[Records from a data collection]
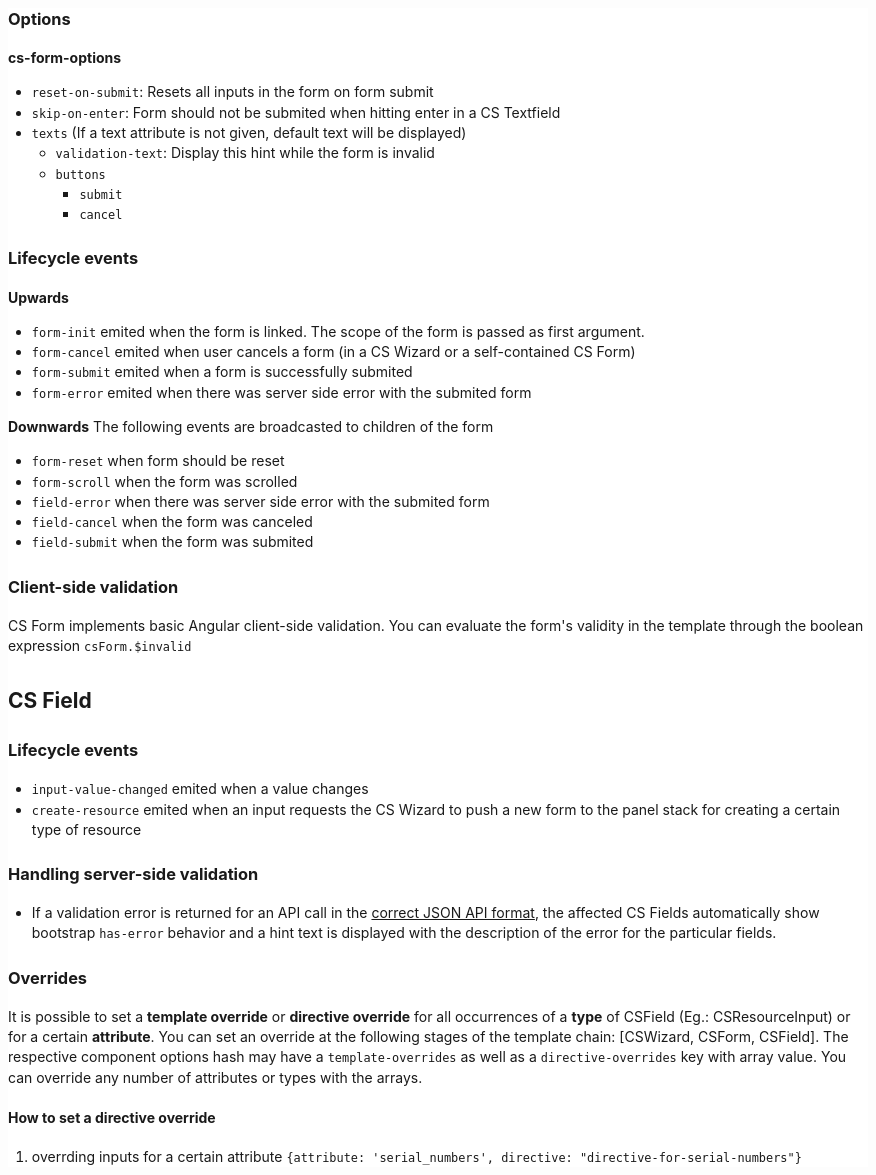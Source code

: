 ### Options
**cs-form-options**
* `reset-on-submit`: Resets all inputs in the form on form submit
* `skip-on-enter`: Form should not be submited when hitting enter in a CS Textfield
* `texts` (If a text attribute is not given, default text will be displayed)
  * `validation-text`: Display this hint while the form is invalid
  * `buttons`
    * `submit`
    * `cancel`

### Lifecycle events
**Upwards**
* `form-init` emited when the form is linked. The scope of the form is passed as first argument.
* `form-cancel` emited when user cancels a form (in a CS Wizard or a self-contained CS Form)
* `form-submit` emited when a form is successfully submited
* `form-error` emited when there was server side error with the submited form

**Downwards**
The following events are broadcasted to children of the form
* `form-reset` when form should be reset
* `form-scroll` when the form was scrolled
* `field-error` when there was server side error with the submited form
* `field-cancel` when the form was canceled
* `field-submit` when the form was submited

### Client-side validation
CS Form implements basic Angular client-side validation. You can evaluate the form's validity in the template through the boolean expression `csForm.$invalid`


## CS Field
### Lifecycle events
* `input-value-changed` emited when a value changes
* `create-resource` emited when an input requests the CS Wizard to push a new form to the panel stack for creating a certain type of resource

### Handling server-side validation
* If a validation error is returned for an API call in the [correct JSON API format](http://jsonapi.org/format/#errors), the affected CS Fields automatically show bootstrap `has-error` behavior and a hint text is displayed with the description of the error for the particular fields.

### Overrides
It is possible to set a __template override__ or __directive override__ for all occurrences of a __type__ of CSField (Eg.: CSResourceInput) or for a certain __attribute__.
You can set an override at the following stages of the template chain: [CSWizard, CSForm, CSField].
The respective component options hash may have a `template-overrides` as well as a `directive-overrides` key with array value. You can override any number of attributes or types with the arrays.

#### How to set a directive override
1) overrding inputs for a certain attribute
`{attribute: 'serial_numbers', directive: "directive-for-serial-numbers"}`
...
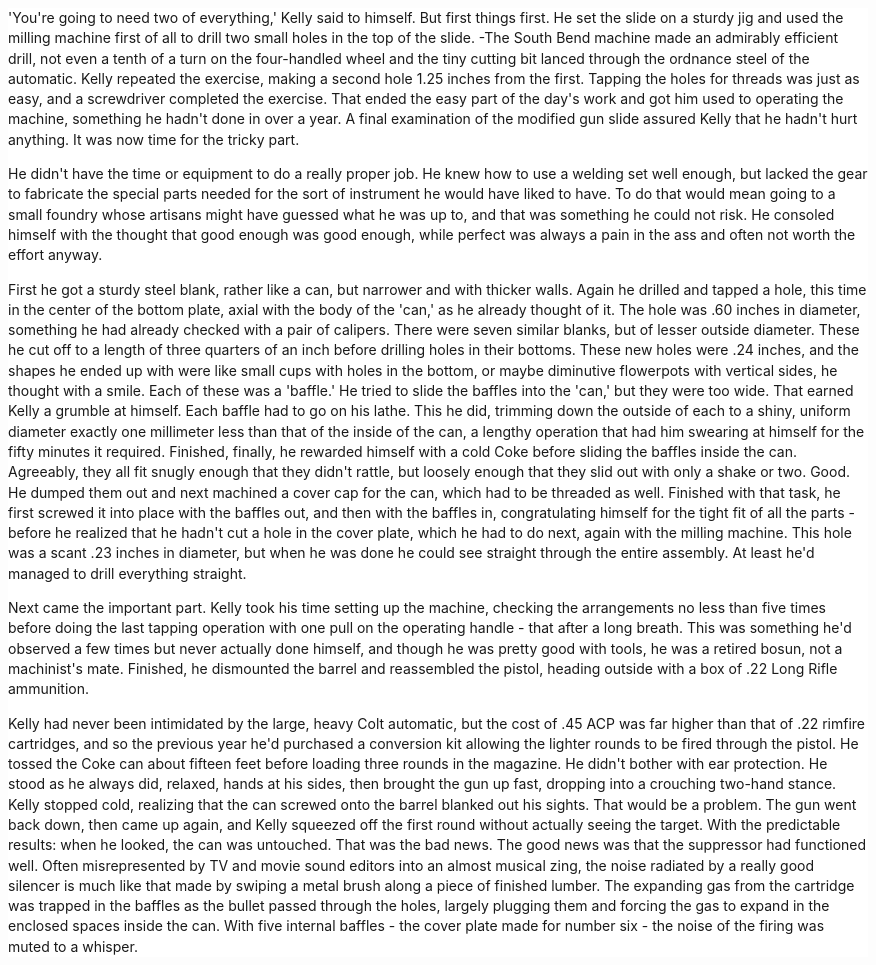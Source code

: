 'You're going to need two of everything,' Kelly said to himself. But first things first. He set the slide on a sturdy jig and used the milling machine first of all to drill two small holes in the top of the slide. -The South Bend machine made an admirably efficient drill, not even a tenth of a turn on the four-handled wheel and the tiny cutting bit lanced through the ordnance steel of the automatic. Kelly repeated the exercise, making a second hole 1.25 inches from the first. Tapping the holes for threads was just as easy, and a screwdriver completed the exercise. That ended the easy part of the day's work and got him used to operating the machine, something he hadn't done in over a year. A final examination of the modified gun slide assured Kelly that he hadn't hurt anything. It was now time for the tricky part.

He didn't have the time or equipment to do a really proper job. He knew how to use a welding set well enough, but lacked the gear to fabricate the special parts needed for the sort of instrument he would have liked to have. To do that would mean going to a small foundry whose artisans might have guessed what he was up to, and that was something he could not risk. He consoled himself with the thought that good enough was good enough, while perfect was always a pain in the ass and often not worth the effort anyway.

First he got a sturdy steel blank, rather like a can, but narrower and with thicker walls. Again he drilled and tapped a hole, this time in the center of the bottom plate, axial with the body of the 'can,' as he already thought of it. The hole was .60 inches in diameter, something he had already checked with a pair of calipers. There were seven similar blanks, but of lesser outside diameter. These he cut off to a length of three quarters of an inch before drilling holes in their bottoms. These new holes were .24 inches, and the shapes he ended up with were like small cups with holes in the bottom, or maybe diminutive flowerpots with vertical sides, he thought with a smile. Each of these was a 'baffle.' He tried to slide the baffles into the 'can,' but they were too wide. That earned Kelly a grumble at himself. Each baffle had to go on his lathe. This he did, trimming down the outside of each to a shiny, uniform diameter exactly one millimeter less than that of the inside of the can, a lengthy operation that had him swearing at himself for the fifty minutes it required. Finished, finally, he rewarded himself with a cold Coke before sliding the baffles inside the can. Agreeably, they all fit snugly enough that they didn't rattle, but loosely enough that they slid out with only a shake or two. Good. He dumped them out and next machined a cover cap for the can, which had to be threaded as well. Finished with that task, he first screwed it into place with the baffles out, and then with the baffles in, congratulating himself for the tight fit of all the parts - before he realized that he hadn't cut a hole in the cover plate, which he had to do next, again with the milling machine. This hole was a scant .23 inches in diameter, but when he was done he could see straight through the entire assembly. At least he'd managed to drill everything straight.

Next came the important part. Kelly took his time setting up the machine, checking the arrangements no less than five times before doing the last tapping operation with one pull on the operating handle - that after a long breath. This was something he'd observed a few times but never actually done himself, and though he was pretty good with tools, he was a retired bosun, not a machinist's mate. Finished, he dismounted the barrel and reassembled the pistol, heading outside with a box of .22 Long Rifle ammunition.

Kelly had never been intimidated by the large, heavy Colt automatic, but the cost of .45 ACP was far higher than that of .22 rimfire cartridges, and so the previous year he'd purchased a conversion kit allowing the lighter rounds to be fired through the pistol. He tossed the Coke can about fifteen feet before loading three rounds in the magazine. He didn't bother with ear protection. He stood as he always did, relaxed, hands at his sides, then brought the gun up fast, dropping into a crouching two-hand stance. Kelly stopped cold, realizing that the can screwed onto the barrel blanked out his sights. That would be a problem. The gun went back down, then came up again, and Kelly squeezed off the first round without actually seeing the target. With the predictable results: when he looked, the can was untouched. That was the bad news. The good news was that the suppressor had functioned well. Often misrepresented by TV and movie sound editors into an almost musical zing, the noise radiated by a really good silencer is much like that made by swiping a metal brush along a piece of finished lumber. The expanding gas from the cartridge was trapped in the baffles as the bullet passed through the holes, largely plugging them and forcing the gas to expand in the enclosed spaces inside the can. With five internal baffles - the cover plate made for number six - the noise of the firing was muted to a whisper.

• **What the task asks**
With "cancel" as the string to look for, count the matching lines above and give the number by itself.

• **Written answer**
3